暗く長く続く廊下を歩き何度か階段を降りて地下独特の空気感を感じながらいると、たった1人で警備する騎士を見つけた。
どうやら騎士は、居眠りをしているようで警戒している感じは無い。そのままゆっくりと近づき、寝息をたてている騎士の喉元を一気に切り裂いて絶命させた。

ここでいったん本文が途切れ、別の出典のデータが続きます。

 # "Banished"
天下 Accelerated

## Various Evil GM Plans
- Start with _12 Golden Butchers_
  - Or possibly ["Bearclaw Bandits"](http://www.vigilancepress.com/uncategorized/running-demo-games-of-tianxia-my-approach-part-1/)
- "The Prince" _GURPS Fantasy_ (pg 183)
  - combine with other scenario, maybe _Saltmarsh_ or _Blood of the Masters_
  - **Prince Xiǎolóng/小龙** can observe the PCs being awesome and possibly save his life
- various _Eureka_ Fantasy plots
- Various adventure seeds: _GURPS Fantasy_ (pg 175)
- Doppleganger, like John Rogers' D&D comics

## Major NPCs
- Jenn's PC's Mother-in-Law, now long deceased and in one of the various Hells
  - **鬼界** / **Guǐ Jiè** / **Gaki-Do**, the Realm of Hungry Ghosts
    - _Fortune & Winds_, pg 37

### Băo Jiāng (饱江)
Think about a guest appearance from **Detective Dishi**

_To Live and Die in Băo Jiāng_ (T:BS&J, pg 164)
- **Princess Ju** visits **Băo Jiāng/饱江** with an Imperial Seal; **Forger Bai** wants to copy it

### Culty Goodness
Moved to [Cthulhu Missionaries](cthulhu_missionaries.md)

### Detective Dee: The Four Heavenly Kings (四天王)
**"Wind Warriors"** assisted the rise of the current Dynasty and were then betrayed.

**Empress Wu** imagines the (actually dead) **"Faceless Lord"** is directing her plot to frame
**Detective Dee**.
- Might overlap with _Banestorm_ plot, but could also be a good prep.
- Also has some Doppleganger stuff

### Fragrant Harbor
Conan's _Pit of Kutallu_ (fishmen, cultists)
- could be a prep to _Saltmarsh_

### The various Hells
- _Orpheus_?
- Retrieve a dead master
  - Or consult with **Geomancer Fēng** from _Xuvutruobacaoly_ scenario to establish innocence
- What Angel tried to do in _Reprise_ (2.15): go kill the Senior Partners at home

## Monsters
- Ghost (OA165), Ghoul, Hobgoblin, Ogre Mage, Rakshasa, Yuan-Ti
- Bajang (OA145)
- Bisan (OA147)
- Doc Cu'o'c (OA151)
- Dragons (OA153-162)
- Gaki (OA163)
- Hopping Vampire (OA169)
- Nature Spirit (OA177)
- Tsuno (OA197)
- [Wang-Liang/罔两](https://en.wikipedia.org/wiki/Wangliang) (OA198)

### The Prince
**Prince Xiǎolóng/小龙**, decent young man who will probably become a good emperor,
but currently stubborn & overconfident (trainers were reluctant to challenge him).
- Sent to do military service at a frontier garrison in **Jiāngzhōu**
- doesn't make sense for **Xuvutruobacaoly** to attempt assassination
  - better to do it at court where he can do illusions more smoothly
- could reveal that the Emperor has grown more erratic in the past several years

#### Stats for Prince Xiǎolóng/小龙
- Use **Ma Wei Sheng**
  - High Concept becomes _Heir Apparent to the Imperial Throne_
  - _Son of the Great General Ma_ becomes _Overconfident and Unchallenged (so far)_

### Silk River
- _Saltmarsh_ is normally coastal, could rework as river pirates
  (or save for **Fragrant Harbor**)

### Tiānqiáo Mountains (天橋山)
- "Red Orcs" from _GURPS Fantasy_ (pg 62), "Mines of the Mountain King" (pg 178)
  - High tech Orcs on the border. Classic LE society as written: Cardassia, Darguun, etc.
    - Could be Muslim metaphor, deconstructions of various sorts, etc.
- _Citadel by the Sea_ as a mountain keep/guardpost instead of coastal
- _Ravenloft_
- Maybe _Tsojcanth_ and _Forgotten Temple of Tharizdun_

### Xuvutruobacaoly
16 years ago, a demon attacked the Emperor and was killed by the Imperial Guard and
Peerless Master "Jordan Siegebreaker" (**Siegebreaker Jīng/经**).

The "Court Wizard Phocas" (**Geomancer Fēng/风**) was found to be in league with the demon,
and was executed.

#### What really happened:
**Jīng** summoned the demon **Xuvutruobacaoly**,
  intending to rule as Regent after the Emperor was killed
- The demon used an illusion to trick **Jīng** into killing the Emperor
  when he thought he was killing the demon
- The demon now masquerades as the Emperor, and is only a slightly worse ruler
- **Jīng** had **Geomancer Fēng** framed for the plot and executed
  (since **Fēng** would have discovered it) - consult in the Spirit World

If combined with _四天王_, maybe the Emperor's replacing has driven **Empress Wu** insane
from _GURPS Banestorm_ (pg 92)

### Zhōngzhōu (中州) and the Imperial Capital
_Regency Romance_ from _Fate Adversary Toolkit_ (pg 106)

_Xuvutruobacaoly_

無造作に置かれていた鍵を拾い、独房区画とここを仕切る格子扉の鍵を解除して扉を開けて中に入る。
キィィ
独房区画を歩き、門を曲がると鼻にツンとくる刺激臭を感じた俺は自然と匂いの元を辿る。
そして、辿り着いた場所は一番奥の暗い独房だった。
・・そこには、2つのモノが寄り添いあうように置いてある。
・・・・独房の無機質な格子に近づき、その2つのモノを凝視する。
・・・・・・暗さに慣れた視界が、2つのモノの容姿の一部が僅かながらに認識できた。
・・・・・・・・赤黒く染まりきった左側の物に汚れた金髪と青髪の持ち主を。
あの壁に埋め込んでやった兵士が言っていた姿に変わり果てた姿をジッと見つめる。
「・・リサ・・カラ・・・・」
2人の名前を口にした時に、声に反応したかのように2人が動いたように見えた。
俺とリサとカラを隔てる、この格子を破壊して独房の中に入り2人を優しく抱き締める。
僅かながらに浅い呼吸で体が動いてることが伝わってきたため体を離すと、なんとか命の鼓動を続けている状態が奇跡と思うほどの酷い傷だ。

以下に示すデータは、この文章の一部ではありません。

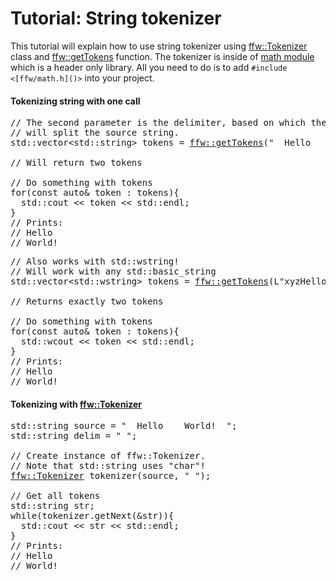 Tutorial: String tokenizer
=================

This tutorial will explain how to use string tokenizer using [ffw::Tokenizer](ffw_Tokenizer.html) class and [ffw::getTokens](ffw.html#07be8e2c) function. The tokenizer is inside of [math module](group__math.html) which is a header only library. All you need to do is to add `#include <[ffw/math.h]()>` into your project.

#### Tokenizing string with one call



<pre><div class="lang-cpp"><span class="hljs-comment">// The second parameter is the delimiter, based on which the tokenizer</span><span class="hljs-normal"></span>
<span class="hljs-normal"></span><span class="hljs-comment">// will split the source string.</span><span class="hljs-normal"></span>
<span class="hljs-normal">std::vector&lt;std::string&gt; tokens = <a href="ffw.html#07be8e2c">ffw::getTokens</a>(</span><span class="hljs-string">"  Hello    World!  "</span><span class="hljs-normal">, </span><span class="hljs-string">" "</span><span class="hljs-normal">);</span>
<span class="hljs-normal"></span>
<span class="hljs-normal"></span><span class="hljs-comment">// Will return two tokens</span><span class="hljs-normal"></span>
<span class="hljs-normal"></span>
<span class="hljs-normal"></span><span class="hljs-comment">// Do something with tokens</span><span class="hljs-normal"></span>
<span class="hljs-normal"></span><span class="hljs-keyword">for</span><span class="hljs-normal">(</span><span class="hljs-keyword">const</span><span class="hljs-normal"> </span><span class="hljs-keyword">auto</span><span class="hljs-normal">&amp; token : tokens)&#123;</span>
<span class="hljs-normal">  std::cout &lt;&lt; token &lt;&lt; std::endl;</span>
<span class="hljs-normal">&#125;</span>
<span class="hljs-normal"></span><span class="hljs-comment">// Prints:</span><span class="hljs-normal"></span>
<span class="hljs-normal"></span><span class="hljs-comment">// Hello</span><span class="hljs-normal"></span>
<span class="hljs-normal"></span><span class="hljs-comment">// World!</span>
</div></pre>




<pre><div class="lang-cpp"><span class="hljs-comment">// Also works with std::wstring!</span><span class="hljs-normal"></span>
<span class="hljs-normal"></span><span class="hljs-comment">// Will work with any std::basic_string </span><span class="hljs-normal"></span>
<span class="hljs-normal">std::vector&lt;std::wstring&gt; tokens = <a href="ffw.html#07be8e2c">ffw::getTokens</a>(L</span><span class="hljs-string">"xyzHelloxyzWorld!xyzxyz"</span><span class="hljs-normal">, L</span><span class="hljs-string">"xyz"</span><span class="hljs-normal">);</span>
<span class="hljs-normal"></span>
<span class="hljs-normal"></span><span class="hljs-comment">// Returns exactly two tokens</span><span class="hljs-normal"></span>
<span class="hljs-normal"></span>
<span class="hljs-normal"></span><span class="hljs-comment">// Do something with tokens</span><span class="hljs-normal"></span>
<span class="hljs-normal"></span><span class="hljs-keyword">for</span><span class="hljs-normal">(</span><span class="hljs-keyword">const</span><span class="hljs-normal"> </span><span class="hljs-keyword">auto</span><span class="hljs-normal">&amp; token : tokens)&#123;</span>
<span class="hljs-normal">  std::wcout &lt;&lt; token &lt;&lt; std::endl;</span>
<span class="hljs-normal">&#125;</span>
<span class="hljs-normal"></span><span class="hljs-comment">// Prints:</span><span class="hljs-normal"></span>
<span class="hljs-normal"></span><span class="hljs-comment">// Hello</span><span class="hljs-normal"></span>
<span class="hljs-normal"></span><span class="hljs-comment">// World!</span>
</div></pre>



#### Tokenizing with [ffw::Tokenizer](ffw_Tokenizer.html)



<pre><div class="lang-cpp"><span class="hljs-normal">std::string source = </span><span class="hljs-string">"  Hello    World!  "</span><span class="hljs-normal">;</span>
<span class="hljs-normal">std::string delim = </span><span class="hljs-string">" "</span><span class="hljs-normal">;</span>
<span class="hljs-normal"></span>
<span class="hljs-normal"></span><span class="hljs-comment">// Create instance of ffw::Tokenizer.</span><span class="hljs-normal"></span>
<span class="hljs-normal"></span><span class="hljs-comment">// Note that std::string uses "char"!</span><span class="hljs-normal"></span>
<span class="hljs-normal"><a href="ffw_Tokenizer.html">ffw::Tokenizer<char></a> tokenizer(source, </span><span class="hljs-string">" "</span><span class="hljs-normal">);</span>
<span class="hljs-normal"></span>
<span class="hljs-normal"></span><span class="hljs-comment">// Get all tokens</span><span class="hljs-normal"></span>
<span class="hljs-normal">std::string str;</span>
<span class="hljs-normal"></span><span class="hljs-keyword">while</span><span class="hljs-normal">(tokenizer.getNext(&amp;str))&#123;</span>
<span class="hljs-normal">  std::cout &lt;&lt; str &lt;&lt; std::endl;</span>
<span class="hljs-normal">&#125;</span>
<span class="hljs-normal"></span><span class="hljs-comment">// Prints:</span><span class="hljs-normal"></span>
<span class="hljs-normal"></span><span class="hljs-comment">// Hello</span><span class="hljs-normal"></span>
<span class="hljs-normal"></span><span class="hljs-comment">// World!</span>
</div></pre>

「いま・・今から、この苦しみから解放してあげるからね」
虫の息である彼女達からの反応は無い。
アイテムボックスから魔力回復ポーション4本取り出して一気に飲み干す。
「・・リサ・・カラ・・必ず助け出すからね」
そう伝えた俺は、俺が起きなかったことを考えてあイテムボックスから大量の食料と水を脇に置いて、アイテムポーチを2つわかりやすい場所に置いた。
「これなら、心配いらないはずだ・・」
2人を優しく抱き寄せ髪をゆっくり撫でた後に目を閉じて意識を集中し、最上級治癒魔法を詠唱する。

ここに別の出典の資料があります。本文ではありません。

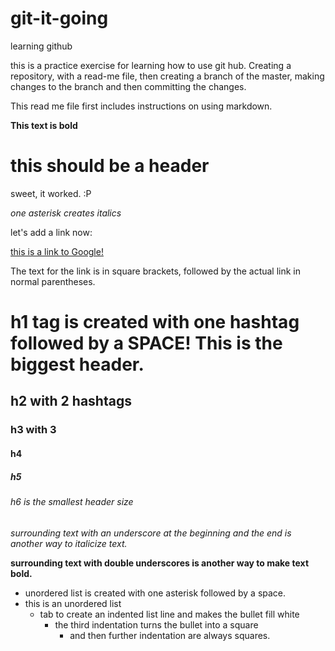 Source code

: # git-it-going
learning github

this is a practice exercise for learning how to use git hub. Creating a repository, with a read-me file, then creating a branch of the master, making changes to the branch and then committing the changes.

This read me file first includes instructions on using markdown.

**This text is bold** 

this should be a header
=======================

sweet, it worked. :P

*one asterisk creates italics*

let's add a link now:

[this is a link to Google!](http://google.com)

The text for the link is in square brackets, followed by the actual link in normal parentheses.

# h1 tag is created with one hashtag followed by a SPACE! This is the biggest header.
## h2 with 2 hashtags
### h3 with 3
#### h4
##### h5
###### h6 is the smallest header size

_surrounding text with an underscore at the beginning and the end is another way to italicize text._

__surrounding text with double underscores is another way to make text bold.__

* unordered list is created with one asterisk followed by a space.
* this is an unordered list
  * tab to create an indented list line and makes the bullet fill white
    * the third indentation turns the bullet into a square
      * and then further indentation are always squares.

「神よ、我は代償を支払うことを誓いここに願う。若き愛おしい2人の身体の再生を。若き愛おしい2人の生命の復活を叶えたまえ!」
『エクストラ・マキシマムヒール!』
全身から俺の全ての魔力が一気に溢れ出す感覚を自覚した瞬間には、魔力欠乏症の痛みを感じる暇もなく意識を手放した。